A pretty exhaustive flight. From KPTK up to KBAX with the RNAV 22 and published miss and hold, over to KMBS with the ILS and published miss, then to KJXN for the VOR 24 before heading back to KPTK for the LOC B/C for 27L. The idea here was for me to do most or all of the flying and the operation of the G100 and the GFC 700 autopilot.

This I did. I competently navigated the aircraft, but clearly have a bit of learning to do when nonstandard stuff happens. I was fine when Cleveland Center routed us over to the Peck VOR (ECK) instead of giving us a couple of intersections for which I had asked. It has something to do with the limitation of radar coverage by Cleveland Center over there in Michigan’s thumb.

The issues I’m having have largely to do with how to pick up an approach from various places, including how to get the airplane to fly an approach from some intermediate point on the approach. I’m fine if I’m going to fly the thing full-procedure from the IAF. But the moment a controller tries to be helpful and set me up for something less than the full procedure, everything goes to hell and I end up flying it with the heading bug and controlling the VNAV myself with the VS key and the Nose Up/Nose Down.
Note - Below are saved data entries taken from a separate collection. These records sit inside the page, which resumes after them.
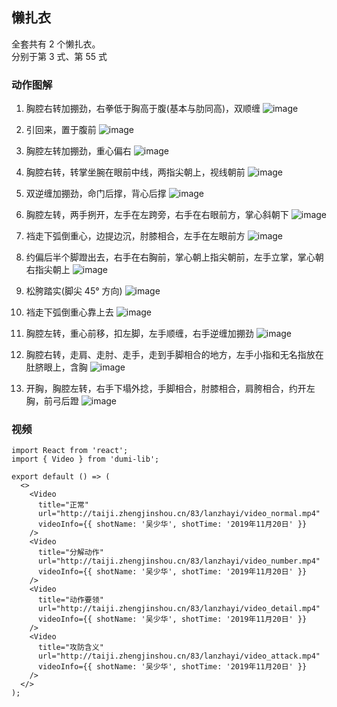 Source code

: ## 懒扎衣

全套共有 2 个懒扎衣。  
分别于第 3 式、第 55 式

### 动作图解

1. 胸腔右转加掤劲，右拳低于胸高于腹(基本与肋同高)，双顺缠
   ![image](http://taiji.zhengjinshou.cn/83/lanzhayi/151733.jpg)

2. 引回来，置于腹前
   ![image](http://taiji.zhengjinshou.cn/83/lanzhayi/151750.jpg)

3. 胸腔左转加掤劲，重心偏右
   ![image](http://taiji.zhengjinshou.cn/83/lanzhayi/151758.jpg)

4. 胸腔右转，转掌坐腕在眼前中线，两指尖朝上，视线朝前
   ![image](http://taiji.zhengjinshou.cn/83/lanzhayi/151805.jpg)

5. 双逆缠加掤劲，命门后撑，背心后撑
   ![image](http://taiji.zhengjinshou.cn/83/lanzhayi/151816.jpg)

6. 胸腔左转，两手挒开，左手在左跨旁，右手在右眼前方，掌心斜朝下
   ![image](http://taiji.zhengjinshou.cn/83/lanzhayi/151828.jpg)

7. 裆走下弧倒重心，边提边沉，肘膝相合，左手在左眼前方
   ![image](http://taiji.zhengjinshou.cn/83/lanzhayi/151843.jpg)

8. 约偏后半个脚蹬出去，右手在右胸前，掌心朝上指尖朝前，左手立掌，掌心朝右指尖朝上
   ![image](http://taiji.zhengjinshou.cn/83/lanzhayi/151849.jpg)

9. 松胯踏实(脚尖 45° 方向)
   ![image](http://taiji.zhengjinshou.cn/83/lanzhayi/151921.jpg)

10. 裆走下弧倒重心靠上去
    ![image](http://taiji.zhengjinshou.cn/83/lanzhayi/151927.jpg)

11. 胸腔左转，重心前移，扣左脚，左手顺缠，右手逆缠加掤劲
    ![image](http://taiji.zhengjinshou.cn/83/lanzhayi/151939.jpg)

12. 胸腔右转，走肩、走肘、走手，走到手脚相合的地方，左手小指和无名指放在肚脐眼上，含胸
    ![image](http://taiji.zhengjinshou.cn/83/lanzhayi/151949.jpg)

13. 开胸，胸腔左转，右手下塌外捻，手脚相合，肘膝相合，肩胯相合，约开左胸，前弓后蹬
    ![image](http://taiji.zhengjinshou.cn/83/lanzhayi/152007.jpg)

### 视频

```tsx | inline
import React from 'react';
import { Video } from 'dumi-lib';

export default () => (
  <>
    <Video
      title="正常"
      url="http://taiji.zhengjinshou.cn/83/lanzhayi/video_normal.mp4"
      videoInfo={{ shotName: '吴少华', shotTime: '2019年11月20日' }}
    />
    <Video
      title="分解动作"
      url="http://taiji.zhengjinshou.cn/83/lanzhayi/video_number.mp4"
      videoInfo={{ shotName: '吴少华', shotTime: '2019年11月20日' }}
    />
    <Video
      title="动作要领"
      url="http://taiji.zhengjinshou.cn/83/lanzhayi/video_detail.mp4"
      videoInfo={{ shotName: '吴少华', shotTime: '2019年11月20日' }}
    />
    <Video
      title="攻防含义"
      url="http://taiji.zhengjinshou.cn/83/lanzhayi/video_attack.mp4"
      videoInfo={{ shotName: '吴少华', shotTime: '2019年11月20日' }}
    />
  </>
);
```
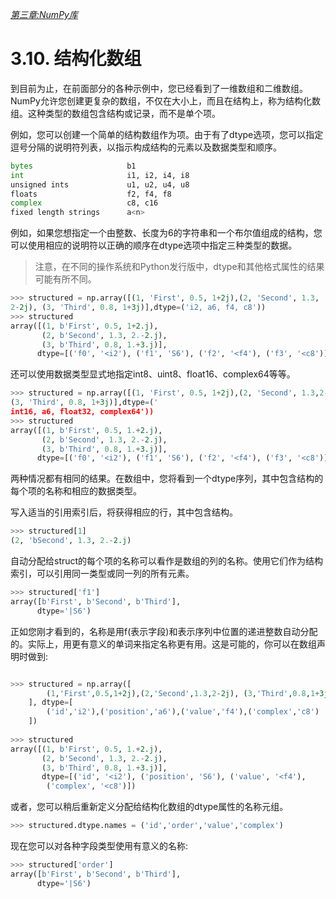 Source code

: 
[*第三章:NumPy库*](./README.md)


# 3.10. 结构化数组

到目前为止，在前面部分的各种示例中，您已经看到了一维数组和二维数组。NumPy允许您创建更复杂的数组，不仅在大小上，而且在结构上，称为结构化数组。这种类型的数组包含结构或记录，而不是单个项。

例如，您可以创建一个简单的结构数组作为项。由于有了dtype选项，您可以指定逗号分隔的说明符列表，以指示构成结构的元素以及数据类型和顺序。

```python
bytes                     b1
int                       i1, i2, i4, i8
unsigned ints             u1, u2, u4, u8
floats                    f2, f4, f8
complex                   c8, c16
fixed length strings      a<n>
```

例如，如果您想指定一个由整数、长度为6的字符串和一个布尔值组成的结构，您可以使用相应的说明符以正确的顺序在dtype选项中指定三种类型的数据。

> 注意，在不同的操作系统和Python发行版中，dtype和其他格式属性的结果可能有所不同。

```python
>>> structured = np.array([(1, 'First', 0.5, 1+2j),(2, 'Second', 1.3,
2-2j), (3, 'Third', 0.8, 1+3j)],dtype=('i2, a6, f4, c8'))
>>> structured
array([(1, b'First', 0.5, 1+2.j),
       (2, b'Second', 1.3, 2.-2.j),
       (3, b'Third', 0.8, 1.+3.j)],
      dtype=[('f0', '<i2'), ('f1', 'S6'), ('f2', '<f4'), ('f3', '<c8')])
```

还可以使用数据类型显式地指定int8、uint8、float16、complex64等等。

```python
>>> structured = np.array([(1, 'First', 0.5, 1+2j),(2, 'Second', 1.3,2-2j),
(3, 'Third', 0.8, 1+3j)],dtype=('
int16, a6, float32, complex64'))
>>> structured
array([(1, b'First', 0.5, 1.+2.j),
       (2, b'Second', 1.3, 2.-2.j),
       (3, b'Third', 0.8, 1.+3.j)],
      dtype=[('f0', '<i2'), ('f1', 'S6'), ('f2', '<f4'), ('f3', '<c8')])
```

两种情况都有相同的结果。在数组中，您将看到一个dtype序列，其中包含结构的每个项的名称和相应的数据类型。

写入适当的引用索引后，将获得相应的行，其中包含结构。

```python
>>> structured[1]
(2, 'bSecond', 1.3, 2.-2.j)
```

自动分配给struct的每个项的名称可以看作是数组的列的名称。使用它们作为结构索引，可以引用同一类型或同一列的所有元素。
```python
>>> structured['f1']
array([b'First', b'Second', b'Third'],
      dtype='|S6')
```
正如您刚才看到的，名称是用f(表示字段)和表示序列中位置的递进整数自动分配的。实际上，用更有意义的单词来指定名称更有用。这是可能的，你可以在数组声明时做到:
```python

>>> structured = np.array([
        (1,'First',0.5,1+2j),(2,'Second',1.3,2-2j), (3,'Third',0.8,1+3j)
    ], dtype=[
        ('id','i2'),('position','a6'),('value','f4'),('complex','c8')
    ])
    
>>> structured
array([(1, b'First', 0.5, 1.+2.j),
       (2, b'Second', 1.3, 2.-2.j),
       (3, b'Third', 0.8, 1.+3.j)],
       dtype=[('id', '<i2'), ('position', 'S6'), ('value', '<f4'),
        ('complex', '<c8')])
```

或者，您可以稍后重新定义分配给结构化数组的dtype属性的名称元组。

```python
>>> structured.dtype.names = ('id','order','value','complex')
```

现在您可以对各种字段类型使用有意义的名称:

```python
>>> structured['order']
array([b'First', b'Second', b'Third'],
      dtype='|S6')
      
```

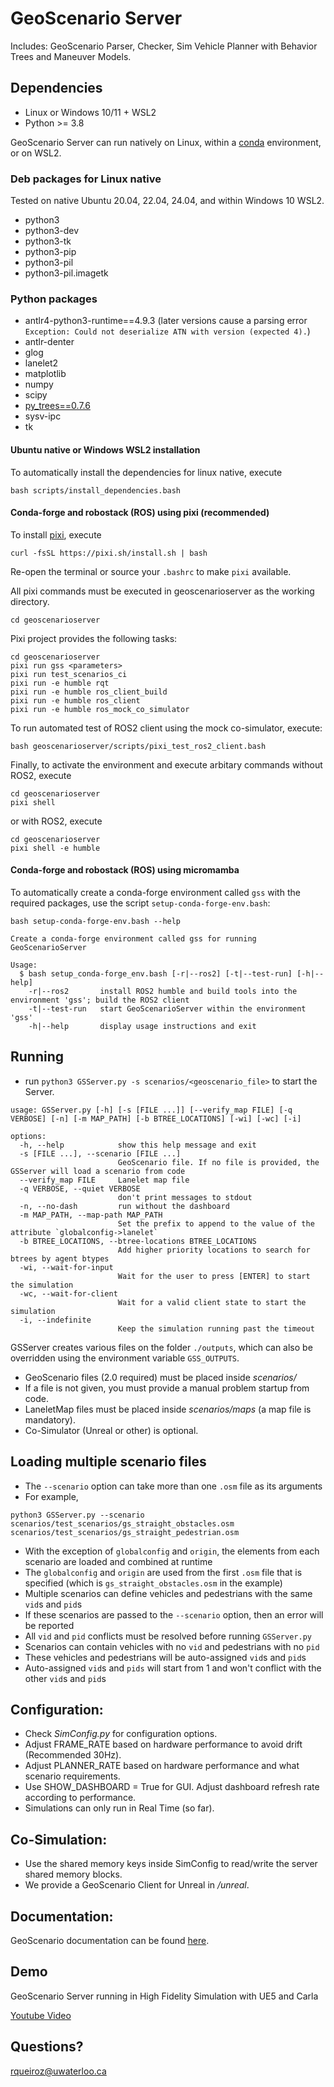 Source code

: #   GeoScenario Server

Includes: GeoScenario Parser, Checker, Sim Vehicle Planner with Behavior Trees and Maneuver Models.

## Dependencies

- Linux or Windows 10/11 + WSL2
- Python >= 3.8

GeoScenario Server can run natively on Linux, within a [conda](https://conda-forge.org/) environment, or on WSL2.

### Deb packages for Linux native

Tested on native Ubuntu 20.04, 22.04, 24.04, and within Windows 10 WSL2.

- python3
- python3-dev
- python3-tk
- python3-pip
- python3-pil
- python3-pil.imagetk

### Python packages

- antlr4-python3-runtime==4.9.3 (later versions cause a parsing error `Exception: Could not deserialize ATN with version (expected 4).`)
- antlr-denter
- glog
- lanelet2
- matplotlib
- numpy
- scipy
- [py_trees==0.7.6](https://github.com/splintered-reality/py_trees)
- sysv-ipc
- tk

#### Ubuntu native or Windows WSL2 installation

To automatically install the dependencies for linux native, execute

```
bash scripts/install_dependencies.bash
```

#### Conda-forge and robostack (ROS) using pixi (recommended)

To install [pixi](https://pixi.sh/), execute
```
curl -fsSL https://pixi.sh/install.sh | bash
```
Re-open the terminal or source your `.bashrc` to make `pixi` available.

All pixi commands must be executed in geoscenarioserver as the working directory.
```
cd geoscenarioserver
```

Pixi project provides the following tasks:
```
cd geoscenarioserver
pixi run gss <parameters>
pixi run test_scenarios_ci
pixi run -e humble rqt
pixi run -e humble ros_client_build
pixi run -e humble ros_client
pixi run -e humble ros_mock_co_simulator
```

To run automated test of ROS2 client using the mock co-simulator, execute:
```
bash geoscenarioserver/scripts/pixi_test_ros2_client.bash
```

Finally, to activate the environment and execute arbitary commands without ROS2, execute
```
cd geoscenarioserver
pixi shell
```
or with ROS2, execute
```
cd geoscenarioserver
pixi shell -e humble
```

#### Conda-forge and robostack (ROS) using micromamba

To automatically create a conda-forge environment called `gss` with the required packages, use the script `setup-conda-forge-env.bash`:
```
bash setup-conda-forge-env.bash --help

Create a conda-forge environment called gss for running GeoScenarioServer

Usage:
  $ bash setup_conda-forge_env.bash [-r|--ros2] [-t|--test-run] [-h|--help]
    -r|--ros2       install ROS2 humble and build tools into the environment 'gss'; build the ROS2 client
    -t|--test-run   start GeoScenarioServer within the environment 'gss'
    -h|--help       display usage instructions and exit
```


## Running

- run `python3 GSServer.py -s scenarios/<geoscenario_file>` to start the Server.

```
usage: GSServer.py [-h] [-s [FILE ...]] [--verify_map FILE] [-q VERBOSE] [-n] [-m MAP_PATH] [-b BTREE_LOCATIONS] [-wi] [-wc] [-i]

options:
  -h, --help            show this help message and exit
  -s [FILE ...], --scenario [FILE ...]
                        GeoScenario file. If no file is provided, the GSServer will load a scenario from code
  --verify_map FILE     Lanelet map file
  -q VERBOSE, --quiet VERBOSE
                        don't print messages to stdout
  -n, --no-dash         run without the dashboard
  -m MAP_PATH, --map-path MAP_PATH
                        Set the prefix to append to the value of the attribute `globalconfig->lanelet`
  -b BTREE_LOCATIONS, --btree-locations BTREE_LOCATIONS
                        Add higher priority locations to search for btrees by agent btypes
  -wi, --wait-for-input
                        Wait for the user to press [ENTER] to start the simulation
  -wc, --wait-for-client
                        Wait for a valid client state to start the simulation
  -i, --indefinite
                        Keep the simulation running past the timeout
```

GSServer creates various files on the folder `./outputs`, which can also be overridden using the environment variable `GSS_OUTPUTS`.

- GeoScenario files (2.0 required) must be placed inside *scenarios/*
- If a file is not given, you must provide a manual problem startup from code.
- LaneletMap files must be placed inside *scenarios/maps* (a map file is mandatory).
- Co-Simulator (Unreal or other) is optional.

## Loading multiple scenario files

- The `--scenario` option can take more than one `.osm` file as its arguments
- For example,
```
python3 GSServer.py --scenario scenarios/test_scenarios/gs_straight_obstacles.osm scenarios/test_scenarios/gs_straight_pedestrian.osm
```
- With the exception of `globalconfig` and `origin`, the elements from each scenario are loaded and combined at runtime
- The `globalconfig` and `origin` are used from the first `.osm` file that is specified (which is `gs_straight_obstacles.osm` in the example)
- Multiple scenarios can define vehicles and pedestrians with the same `vid`s and `pid`s
- If these scenarios are passed to the `--scenario` option, then an error will be reported
- All `vid` and `pid` conflicts must be resolved before running `GSServer.py`
- Scenarios can contain vehicles with no `vid` and pedestrians with no `pid`
- These vehicles and pedestrians will be auto-assigned `vid`s and `pid`s
- Auto-assigned `vid`s and `pids` will start from 1 and won't conflict with the other `vid`s and `pid`s

## Configuration:

- Check *SimConfig.py* for configuration options.
- Adjust FRAME_RATE based on hardware performance to avoid drift (Recommended 30Hz).
- Adjust PLANNER_RATE based on hardware performance and what scenario requirements.
- Use SHOW_DASHBOARD = True for GUI. Adjust dashboard refresh rate according to performance.
- Simulations can only run in Real Time (so far).

## Co-Simulation:

- Use the shared memory keys inside SimConfig to read/write the server shared memory blocks.
- We provide a GeoScenario Client for Unreal in */unreal*.

## Documentation:

GeoScenario documentation can be found [here](https://geoscenario2.readthedocs.io/en/latest/).

## Demo
GeoScenario Server running in High Fidelity Simulation with UE5 and Carla

[Youtube Video](https://youtu.be/Fk890JvgwWk?feature=shared)

## Questions?
rqueiroz@uwaterloo.ca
I know that the avionics are capable of doing a lot more than I’m squeezing out of them and that’s both frustrating and a motivation to hit the books and the Garmin-provided PC Trainer to nail it down before the next flight.

As ever, Michigan Wing check airman Capt Tim Kramer was there in the right seat. A lot more quiet this time, as is appropriate for this scenario. Tim did a lot of explaining on the first scenario flight last week. This week was all about letting me figure out when I had problems and at least describe the problem, if not fix it.

I’m having that slightly bewildered feeling that usually proceeds a few critical “a-hah!” moments. I’m going to spend some more time with the manual and the PC Trainer to see if I can work out these kinks. I really want to competently fly the next flight with the avionics taking me all the way to minima. Because I’m also going to have to deal with failures and related stuff on that next flight and I really need to have my poop in a group on the fully-functional platform before dealing with failures.

The plan is to fly Scenario 3 and then do a fourth flight to put it all together and get the rest of my CAP-required 25 landings before the Form 5 checkride with the wing check airman. I’m planning to fly with LtCol Leo Burke, with whom I’ve not yet flown, the better to get to know him and to fly with as many of the wing check airmen as possible. You learn something new every time you fly with a different check airman and I’m looking forward to that, too.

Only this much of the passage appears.